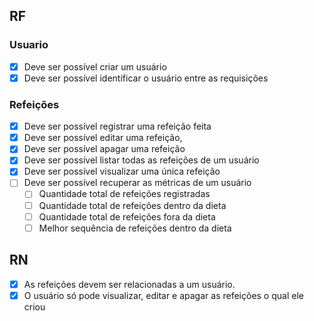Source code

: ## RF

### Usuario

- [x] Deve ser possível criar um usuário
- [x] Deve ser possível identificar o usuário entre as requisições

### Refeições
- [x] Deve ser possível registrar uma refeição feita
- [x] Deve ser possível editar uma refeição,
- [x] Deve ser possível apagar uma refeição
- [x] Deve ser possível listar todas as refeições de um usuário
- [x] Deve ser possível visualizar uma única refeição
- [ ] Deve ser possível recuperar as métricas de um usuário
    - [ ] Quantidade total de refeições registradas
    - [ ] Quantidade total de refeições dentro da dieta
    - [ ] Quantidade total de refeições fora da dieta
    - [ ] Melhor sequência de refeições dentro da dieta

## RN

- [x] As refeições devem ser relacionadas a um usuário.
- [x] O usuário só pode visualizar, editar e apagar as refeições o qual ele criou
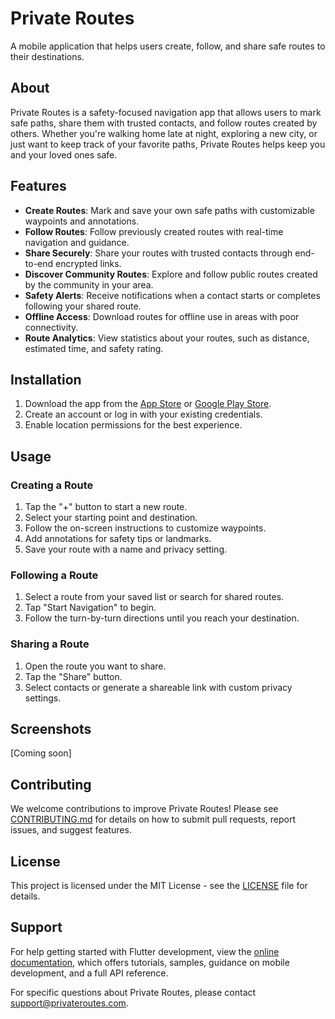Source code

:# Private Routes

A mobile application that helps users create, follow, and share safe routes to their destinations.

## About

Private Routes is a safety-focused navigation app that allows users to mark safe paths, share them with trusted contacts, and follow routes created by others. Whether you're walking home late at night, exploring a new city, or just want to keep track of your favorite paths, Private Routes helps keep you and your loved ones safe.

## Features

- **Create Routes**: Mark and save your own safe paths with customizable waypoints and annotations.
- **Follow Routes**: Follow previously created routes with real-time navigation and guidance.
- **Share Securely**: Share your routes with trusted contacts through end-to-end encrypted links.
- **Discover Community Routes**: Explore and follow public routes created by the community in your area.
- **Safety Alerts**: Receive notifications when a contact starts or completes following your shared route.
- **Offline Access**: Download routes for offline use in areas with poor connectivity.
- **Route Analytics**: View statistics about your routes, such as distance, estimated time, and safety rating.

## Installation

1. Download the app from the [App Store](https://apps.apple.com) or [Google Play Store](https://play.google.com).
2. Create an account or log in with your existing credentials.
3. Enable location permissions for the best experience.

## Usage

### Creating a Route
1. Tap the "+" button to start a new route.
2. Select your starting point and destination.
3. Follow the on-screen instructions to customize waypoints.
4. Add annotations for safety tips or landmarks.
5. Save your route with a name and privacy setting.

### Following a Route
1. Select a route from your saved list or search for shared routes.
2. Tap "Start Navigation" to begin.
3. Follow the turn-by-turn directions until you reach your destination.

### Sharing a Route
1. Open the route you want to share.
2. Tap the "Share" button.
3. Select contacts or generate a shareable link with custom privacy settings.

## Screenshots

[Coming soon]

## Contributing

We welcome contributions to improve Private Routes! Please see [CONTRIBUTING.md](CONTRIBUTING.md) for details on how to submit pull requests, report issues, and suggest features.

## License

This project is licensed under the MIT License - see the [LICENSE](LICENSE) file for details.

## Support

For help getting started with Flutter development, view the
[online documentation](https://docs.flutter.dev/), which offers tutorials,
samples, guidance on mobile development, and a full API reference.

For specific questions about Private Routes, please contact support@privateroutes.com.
* * * * *
## Problem statement
Only the number is needed here: how many lines in the data contain "annotations"?

## Solution to this task
2